The preparation begins with the Biblical text. “146… Whenever we stop and attempt to understand the message of a particular text, we are practicing ‘reverence for the truth’.[113] This is the humility of heart which recognizes that the word is always beyond us, that ‘we are neither its masters or owners, but its guardians, heralds and servants’.[114] This attitude of humble and awe-filled veneration of the word is expressed by taking the time to study it with the greatest care and a holy fear lest we distort it. To interpret a biblical text, we need to be patient, to put aside all other concerns, and to give it our time, interest and undivided attention. We must leave aside any other pressing concerns and create an environment of serene concentration. It is useless to attempt to read a biblical text if all we are looking for are quick, easy and immediate results. Preparation for preaching requires love. We only devote periods of quiet time to the things or the people whom we love; and here we are speaking of the God whom we love, a God who wishes to speak to us. Because of this love, we can take as much time as we need, like every true disciple: ‘Speak, Lord, for your servant is listening’ (1 Sam 3:9).”

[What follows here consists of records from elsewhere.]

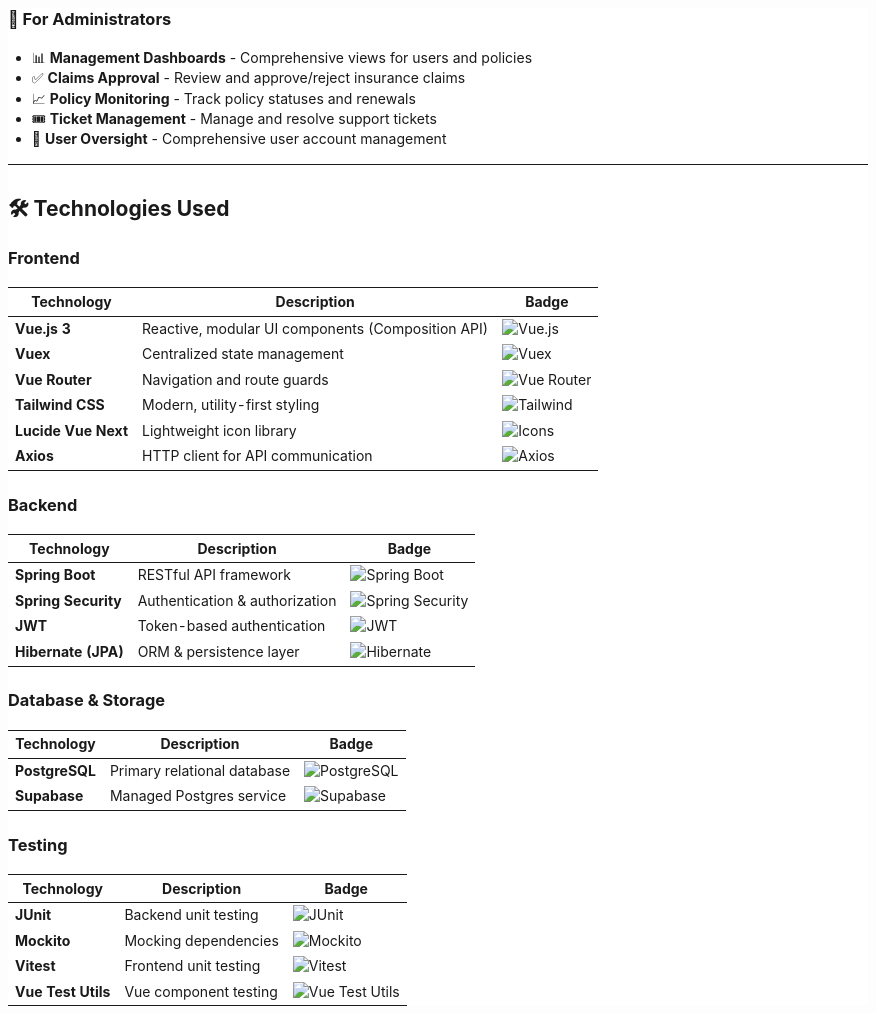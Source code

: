 ### 🔧 For Administrators

- 📊 **Management Dashboards** - Comprehensive views for users and policies
- ✅ **Claims Approval** - Review and approve/reject insurance claims
- 📈 **Policy Monitoring** - Track policy statuses and renewals
- 🎟️ **Ticket Management** - Manage and resolve support tickets
- 👤 **User Oversight** - Comprehensive user account management

---

## 🛠️ Technologies Used

### Frontend

| Technology | Description | Badge |
|------------|-------------|-------|
| **Vue.js 3** | Reactive, modular UI components (Composition API) | ![Vue.js](https://img.shields.io/badge/Vue.js-35495E?style=flat-square&logo=vue.js&logoColor=4FC08D) |
| **Vuex** | Centralized state management | ![Vuex](https://img.shields.io/badge/Vuex-35495E?style=flat-square&logo=vue.js&logoColor=4FC08D) |
| **Vue Router** | Navigation and route guards | ![Vue Router](https://img.shields.io/badge/Vue_Router-35495E?style=flat-square&logo=vue.js&logoColor=4FC08D) |
| **Tailwind CSS** | Modern, utility-first styling | ![Tailwind](https://img.shields.io/badge/Tailwind_CSS-38B2AC?style=flat-square&logo=tailwind-css&logoColor=white) |
| **Lucide Vue Next** | Lightweight icon library | ![Icons](https://img.shields.io/badge/Lucide-F56565?style=flat-square&logo=lucide&logoColor=white) |
| **Axios** | HTTP client for API communication | ![Axios](https://img.shields.io/badge/Axios-5A29E4?style=flat-square&logo=axios&logoColor=white) |

### Backend

| Technology | Description | Badge |
|------------|-------------|-------|
| **Spring Boot** | RESTful API framework | ![Spring Boot](https://img.shields.io/badge/Spring_Boot-6DB33F?style=flat-square&logo=spring-boot&logoColor=white) |
| **Spring Security** | Authentication & authorization | ![Spring Security](https://img.shields.io/badge/Spring_Security-6DB33F?style=flat-square&logo=spring-security&logoColor=white) |
| **JWT** | Token-based authentication | ![JWT](https://img.shields.io/badge/JWT-000000?style=flat-square&logo=JSON%20web%20tokens&logoColor=white) |
| **Hibernate (JPA)** | ORM & persistence layer | ![Hibernate](https://img.shields.io/badge/Hibernate-59666C?style=flat-square&logo=hibernate&logoColor=white) |

### Database & Storage

| Technology | Description | Badge |
|------------|-------------|-------|
| **PostgreSQL** | Primary relational database | ![PostgreSQL](https://img.shields.io/badge/PostgreSQL-316192?style=flat-square&logo=postgresql&logoColor=white) |
| **Supabase** | Managed Postgres service | ![Supabase](https://img.shields.io/badge/Supabase-3ECF8E?style=flat-square&logo=supabase&logoColor=white) |

### Testing

| Technology | Description | Badge |
|------------|-------------|-------|
| **JUnit** | Backend unit testing | ![JUnit](https://img.shields.io/badge/JUnit-25A162?style=flat-square&logo=junit5&logoColor=white) |
| **Mockito** | Mocking dependencies | ![Mockito](https://img.shields.io/badge/Mockito-C5D9C8?style=flat-square) |
| **Vitest** | Frontend unit testing | ![Vitest](https://img.shields.io/badge/Vitest-6E9F18?style=flat-square&logo=vitest&logoColor=white) |
| **Vue Test Utils** | Vue component testing | ![Vue Test Utils](https://img.shields.io/badge/Vue_Test_Utils-35495E?style=flat-square&logo=vue.js&logoColor=4FC08D) |
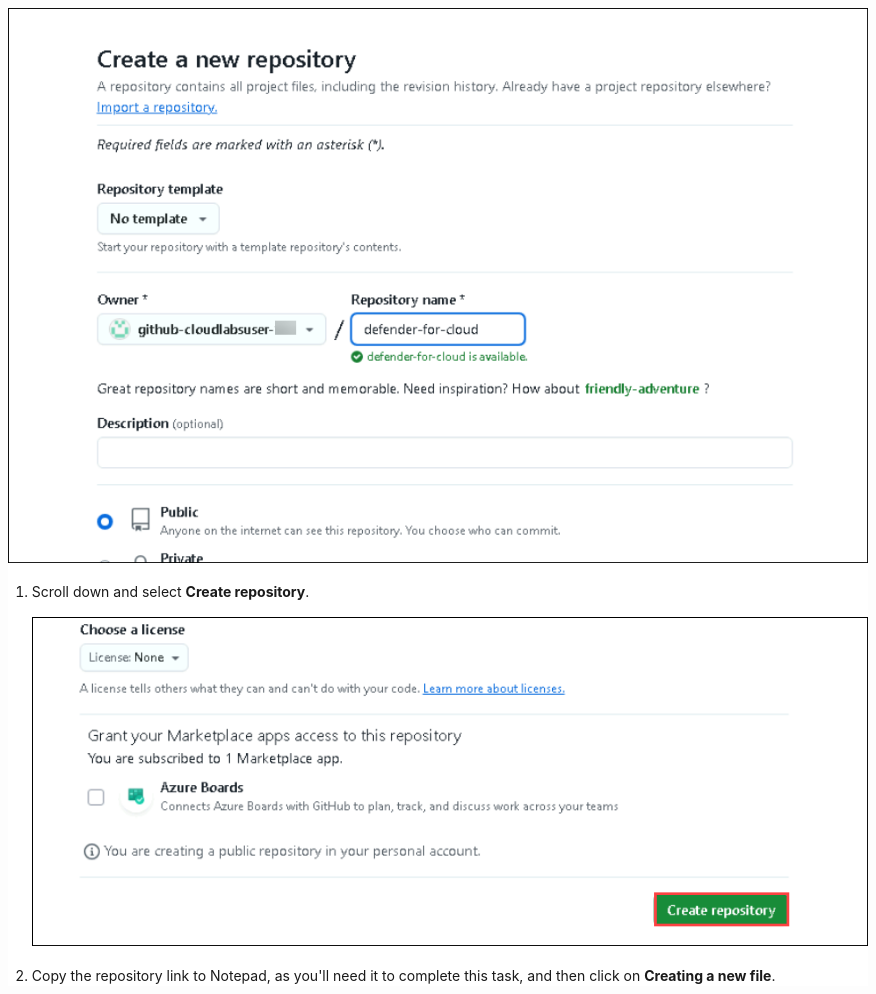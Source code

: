    ![](images/lab5-8.png)

1. Scroll down and select **Create repository**.

   ![](images/lab5-10.png)

1. Copy the repository link to Notepad, as you'll need it to complete this task, and then click on **Creating a new file**.
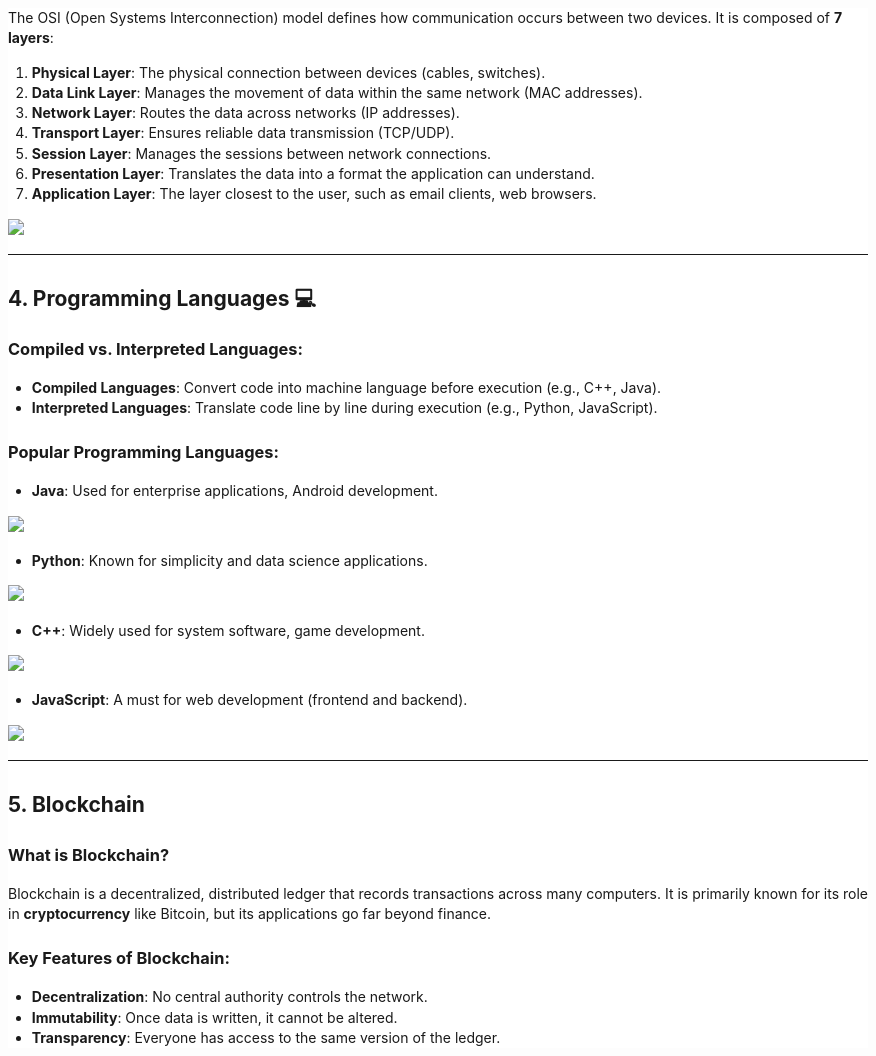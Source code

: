 The OSI (Open Systems Interconnection) model defines how communication occurs between two devices. It is composed of **7 layers**:

1. **Physical Layer**: The physical connection between devices (cables, switches).
2. **Data Link Layer**: Manages the movement of data within the same network (MAC addresses).
3. **Network Layer**: Routes the data across networks (IP addresses).
4. **Transport Layer**: Ensures reliable data transmission (TCP/UDP).
5. **Session Layer**: Manages the sessions between network connections.
6. **Presentation Layer**: Translates the data into a format the application can understand.
7. **Application Layer**: The layer closest to the user, such as email clients, web browsers.

<img src="https://cdn.educba.com/academy/wp-content/uploads/2019/07/OSI-Model.png" widht="300" height="300"/>

---

## **4. Programming Languages** 💻

### **Compiled vs. Interpreted Languages**:
- **Compiled Languages**: Convert code into machine language before execution (e.g., C++, Java).
- **Interpreted Languages**: Translate code line by line during execution (e.g., Python, JavaScript).

### **Popular Programming Languages**:
- **Java**: Used for enterprise applications, Android development.
<img src="https://upload.wikimedia.org/wikipedia/en/3/30/Java_programming_language_logo.svg" widht="100" height="100"/>
  
- **Python**: Known for simplicity and data science applications.
<img src="https://upload.wikimedia.org/wikipedia/commons/c/c3/Python-logo-notext.svg" widht="100" height="100"/>

- **C++**: Widely used for system software, game development.
<img src="https://upload.wikimedia.org/wikipedia/commons/1/18/ISO_C%2B%2B_Logo.svg" widht="100" height="100"/>

- **JavaScript**: A must for web development (frontend and backend).
<img src="https://upload.wikimedia.org/wikipedia/commons/9/99/Unofficial_JavaScript_logo_2.svg" widht="100" height="100"/>

---

## **5. Blockchain**

### **What is Blockchain?**
Blockchain is a decentralized, distributed ledger that records transactions across many computers. It is primarily known for its role in **cryptocurrency** like Bitcoin, but its applications go far beyond finance.

### **Key Features of Blockchain**:
- **Decentralization**: No central authority controls the network.
- **Immutability**: Once data is written, it cannot be altered.
- **Transparency**: Everyone has access to the same version of the ledger.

His advice is on a spiritual level: “149. The preacher ‘ought first of all to develop a great personal familiarity with the word of God. Knowledge of its linguistic or exegetical aspects, though certainly necessary, is not enough. He needs to approach the word with a docile and prayerful heart so that it may deeply penetrate his thoughts and feelings and bring about a new outlook in him’.[115]… The Sunday readings will resonate in all their brilliance in the hearts of the faithful if they have first done so in the heart of their pastor.”

“159. Another feature of a good homily is that it is positive. It is not so much concerned with pointing out what shouldn’t be done, but with suggesting what we can do better. In any case, if it does draw attention to something negative, it will also attempt to point to a positive and attractive value, lest it remain mired in complaints, laments, criticisms and reproaches. Positive preaching always offers hope, points to the future, does not leave us trapped in negativity.”